══ Data to use

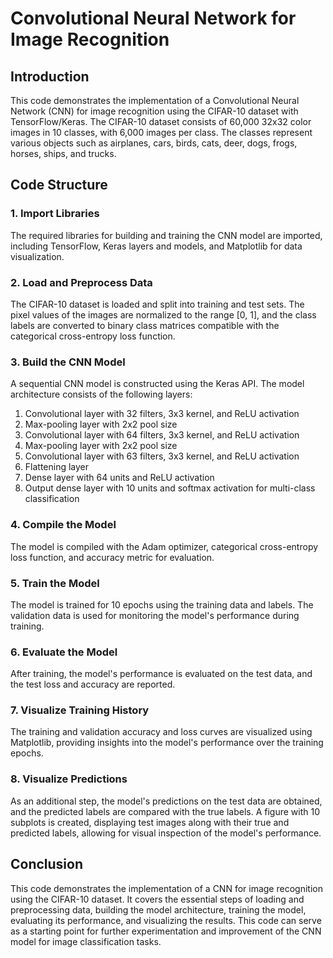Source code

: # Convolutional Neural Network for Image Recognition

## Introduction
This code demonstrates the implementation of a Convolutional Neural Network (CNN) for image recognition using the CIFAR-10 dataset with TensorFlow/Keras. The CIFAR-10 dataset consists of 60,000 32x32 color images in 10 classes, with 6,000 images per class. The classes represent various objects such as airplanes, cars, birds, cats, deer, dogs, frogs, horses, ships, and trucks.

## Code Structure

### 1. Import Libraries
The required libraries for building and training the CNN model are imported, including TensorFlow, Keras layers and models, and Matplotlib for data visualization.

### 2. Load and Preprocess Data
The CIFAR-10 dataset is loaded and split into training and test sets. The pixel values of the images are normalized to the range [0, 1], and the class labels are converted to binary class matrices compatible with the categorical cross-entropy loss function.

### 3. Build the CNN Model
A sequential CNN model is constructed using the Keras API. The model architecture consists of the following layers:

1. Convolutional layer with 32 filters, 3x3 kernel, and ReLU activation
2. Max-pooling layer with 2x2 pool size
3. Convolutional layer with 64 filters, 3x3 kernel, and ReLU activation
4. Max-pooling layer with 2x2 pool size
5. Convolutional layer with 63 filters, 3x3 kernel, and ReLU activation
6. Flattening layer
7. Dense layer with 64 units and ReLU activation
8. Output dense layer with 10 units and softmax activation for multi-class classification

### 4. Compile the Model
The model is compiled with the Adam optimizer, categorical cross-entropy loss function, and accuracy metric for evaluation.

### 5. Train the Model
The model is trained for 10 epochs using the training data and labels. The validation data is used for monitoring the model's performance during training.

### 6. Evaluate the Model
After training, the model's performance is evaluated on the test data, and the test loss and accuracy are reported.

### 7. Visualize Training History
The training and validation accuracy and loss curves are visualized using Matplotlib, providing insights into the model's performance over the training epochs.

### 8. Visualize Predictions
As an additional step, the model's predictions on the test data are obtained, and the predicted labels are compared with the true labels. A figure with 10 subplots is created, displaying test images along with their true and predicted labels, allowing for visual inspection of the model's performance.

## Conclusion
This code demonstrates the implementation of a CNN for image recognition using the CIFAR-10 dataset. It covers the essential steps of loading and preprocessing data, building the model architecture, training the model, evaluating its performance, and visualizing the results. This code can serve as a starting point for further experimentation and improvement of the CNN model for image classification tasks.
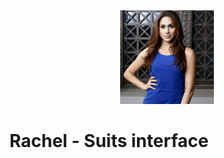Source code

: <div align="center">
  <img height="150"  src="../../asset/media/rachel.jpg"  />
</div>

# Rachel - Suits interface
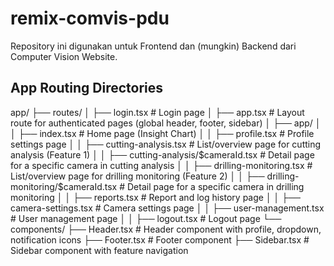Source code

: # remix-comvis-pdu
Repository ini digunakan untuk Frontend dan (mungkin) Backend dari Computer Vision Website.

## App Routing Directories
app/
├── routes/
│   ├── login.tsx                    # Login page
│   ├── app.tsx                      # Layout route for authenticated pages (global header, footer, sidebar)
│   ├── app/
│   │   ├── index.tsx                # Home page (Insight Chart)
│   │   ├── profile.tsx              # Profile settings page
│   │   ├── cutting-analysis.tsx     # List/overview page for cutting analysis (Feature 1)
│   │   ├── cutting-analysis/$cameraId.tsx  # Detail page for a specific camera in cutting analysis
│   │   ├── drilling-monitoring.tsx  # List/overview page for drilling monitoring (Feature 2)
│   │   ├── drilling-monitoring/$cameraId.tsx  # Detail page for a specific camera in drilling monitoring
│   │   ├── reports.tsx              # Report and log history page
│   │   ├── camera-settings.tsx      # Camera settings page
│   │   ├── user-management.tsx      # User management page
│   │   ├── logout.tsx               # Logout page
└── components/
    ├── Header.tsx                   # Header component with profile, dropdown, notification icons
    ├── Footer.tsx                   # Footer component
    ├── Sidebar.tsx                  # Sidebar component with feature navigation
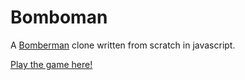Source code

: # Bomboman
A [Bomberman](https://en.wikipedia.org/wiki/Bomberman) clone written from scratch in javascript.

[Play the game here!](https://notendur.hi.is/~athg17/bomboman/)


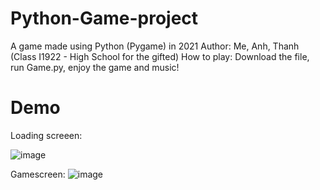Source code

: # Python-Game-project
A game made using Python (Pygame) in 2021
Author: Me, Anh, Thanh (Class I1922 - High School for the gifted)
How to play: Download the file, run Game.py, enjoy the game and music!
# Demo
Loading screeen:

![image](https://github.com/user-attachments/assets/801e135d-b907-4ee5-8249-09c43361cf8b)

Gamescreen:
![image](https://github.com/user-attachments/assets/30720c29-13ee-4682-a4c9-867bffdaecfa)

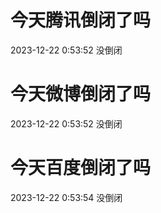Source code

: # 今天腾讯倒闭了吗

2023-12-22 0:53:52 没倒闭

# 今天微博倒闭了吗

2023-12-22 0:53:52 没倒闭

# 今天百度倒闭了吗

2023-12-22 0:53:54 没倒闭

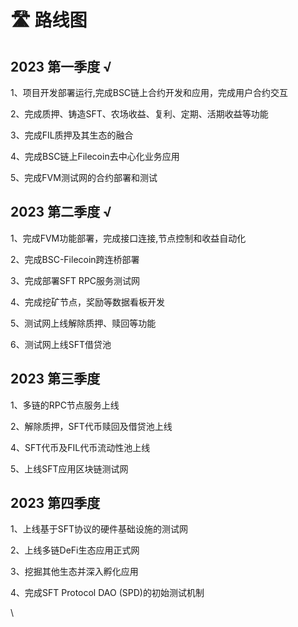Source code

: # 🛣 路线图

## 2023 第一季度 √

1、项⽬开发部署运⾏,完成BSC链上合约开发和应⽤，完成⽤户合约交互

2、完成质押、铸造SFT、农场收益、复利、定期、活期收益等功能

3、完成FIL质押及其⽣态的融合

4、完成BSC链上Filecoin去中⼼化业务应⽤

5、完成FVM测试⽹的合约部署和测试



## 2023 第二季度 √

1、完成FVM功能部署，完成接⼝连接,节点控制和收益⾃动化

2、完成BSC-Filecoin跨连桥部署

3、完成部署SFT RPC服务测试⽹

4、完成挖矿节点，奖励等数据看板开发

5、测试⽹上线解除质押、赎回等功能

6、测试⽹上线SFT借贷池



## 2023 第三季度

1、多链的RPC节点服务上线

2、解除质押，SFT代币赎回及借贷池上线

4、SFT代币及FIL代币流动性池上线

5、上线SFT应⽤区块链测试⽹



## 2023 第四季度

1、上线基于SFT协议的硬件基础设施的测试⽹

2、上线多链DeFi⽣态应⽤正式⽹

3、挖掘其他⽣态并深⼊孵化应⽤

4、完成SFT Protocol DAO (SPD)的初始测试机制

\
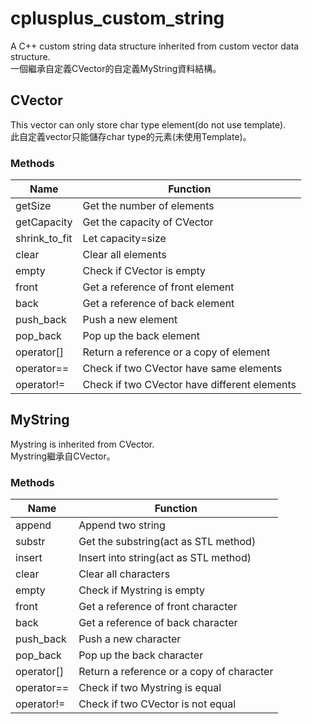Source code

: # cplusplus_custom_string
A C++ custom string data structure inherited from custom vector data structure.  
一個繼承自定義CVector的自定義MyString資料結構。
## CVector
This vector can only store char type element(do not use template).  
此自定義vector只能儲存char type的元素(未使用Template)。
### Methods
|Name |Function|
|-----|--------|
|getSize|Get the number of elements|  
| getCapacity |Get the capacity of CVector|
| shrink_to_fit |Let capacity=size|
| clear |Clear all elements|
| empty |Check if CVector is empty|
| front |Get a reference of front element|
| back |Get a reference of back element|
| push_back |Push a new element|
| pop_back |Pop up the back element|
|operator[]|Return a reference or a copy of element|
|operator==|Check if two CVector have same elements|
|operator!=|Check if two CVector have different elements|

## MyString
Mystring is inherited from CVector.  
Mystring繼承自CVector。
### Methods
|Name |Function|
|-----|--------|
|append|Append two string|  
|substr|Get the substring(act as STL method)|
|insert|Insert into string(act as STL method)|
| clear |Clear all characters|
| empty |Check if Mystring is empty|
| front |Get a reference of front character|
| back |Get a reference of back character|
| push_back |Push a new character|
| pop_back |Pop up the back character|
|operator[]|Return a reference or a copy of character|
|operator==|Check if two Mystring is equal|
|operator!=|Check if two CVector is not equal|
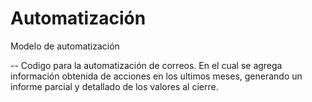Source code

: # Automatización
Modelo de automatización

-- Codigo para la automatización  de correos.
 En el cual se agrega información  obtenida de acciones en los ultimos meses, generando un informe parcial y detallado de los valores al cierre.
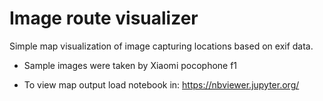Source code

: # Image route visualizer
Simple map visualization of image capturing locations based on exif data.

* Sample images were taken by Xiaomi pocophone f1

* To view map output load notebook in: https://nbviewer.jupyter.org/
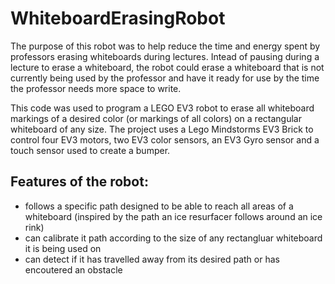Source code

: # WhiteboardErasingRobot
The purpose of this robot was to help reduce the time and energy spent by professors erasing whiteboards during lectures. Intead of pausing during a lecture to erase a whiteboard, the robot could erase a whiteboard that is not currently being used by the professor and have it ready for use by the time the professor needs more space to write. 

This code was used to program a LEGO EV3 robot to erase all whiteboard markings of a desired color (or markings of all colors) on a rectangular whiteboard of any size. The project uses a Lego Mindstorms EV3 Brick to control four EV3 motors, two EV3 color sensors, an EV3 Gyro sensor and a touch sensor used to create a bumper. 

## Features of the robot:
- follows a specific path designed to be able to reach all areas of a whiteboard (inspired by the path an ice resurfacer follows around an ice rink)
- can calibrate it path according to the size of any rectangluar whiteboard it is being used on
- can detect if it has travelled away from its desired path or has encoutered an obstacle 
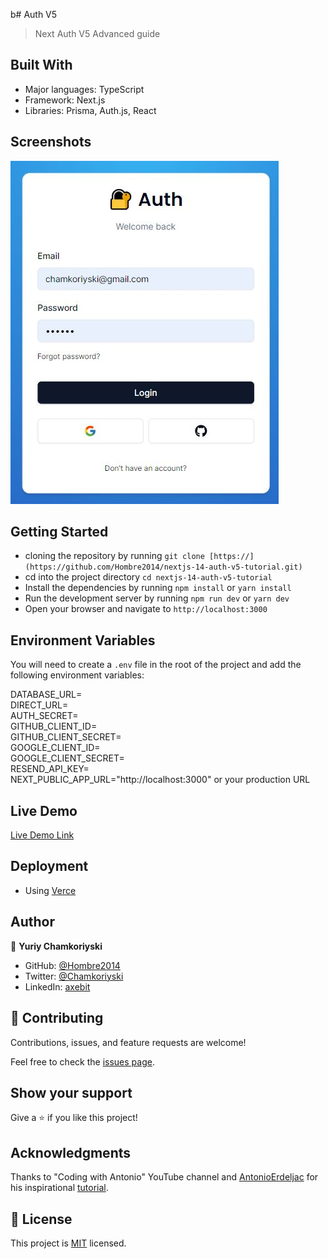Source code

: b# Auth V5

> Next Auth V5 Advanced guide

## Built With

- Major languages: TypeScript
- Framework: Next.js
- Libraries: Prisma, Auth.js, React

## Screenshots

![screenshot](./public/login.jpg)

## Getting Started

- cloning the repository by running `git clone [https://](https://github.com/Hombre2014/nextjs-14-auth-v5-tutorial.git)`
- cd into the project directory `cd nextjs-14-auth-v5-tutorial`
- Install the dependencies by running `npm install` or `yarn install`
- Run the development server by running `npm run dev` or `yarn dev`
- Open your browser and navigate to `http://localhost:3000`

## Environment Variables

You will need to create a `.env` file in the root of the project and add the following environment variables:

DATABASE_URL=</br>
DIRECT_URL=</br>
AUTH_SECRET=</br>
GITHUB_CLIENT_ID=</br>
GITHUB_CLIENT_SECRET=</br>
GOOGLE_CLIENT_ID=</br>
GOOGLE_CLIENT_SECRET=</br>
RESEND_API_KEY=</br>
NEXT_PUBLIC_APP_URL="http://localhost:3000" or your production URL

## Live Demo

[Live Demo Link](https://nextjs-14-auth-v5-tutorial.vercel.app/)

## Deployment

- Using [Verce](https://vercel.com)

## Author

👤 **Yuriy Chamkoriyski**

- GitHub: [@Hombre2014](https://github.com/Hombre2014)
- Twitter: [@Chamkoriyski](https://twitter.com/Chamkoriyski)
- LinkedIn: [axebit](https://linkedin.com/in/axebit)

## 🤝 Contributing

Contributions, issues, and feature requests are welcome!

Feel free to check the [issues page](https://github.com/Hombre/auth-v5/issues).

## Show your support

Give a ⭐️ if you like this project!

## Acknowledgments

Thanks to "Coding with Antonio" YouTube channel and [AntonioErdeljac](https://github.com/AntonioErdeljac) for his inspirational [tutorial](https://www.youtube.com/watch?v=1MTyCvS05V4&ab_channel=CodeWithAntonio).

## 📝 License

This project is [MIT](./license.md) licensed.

════

Try it: Would you copy out exactly the lines above that start at the one containing "The training and" and end at the one containing "### 8. Visualize Predictions", inclusive?

Written solution:
The training and validation accuracy and loss curves are visualized using Matplotlib, providing insights into the model's performance over the training epochs.

### 8. Visualize Predictions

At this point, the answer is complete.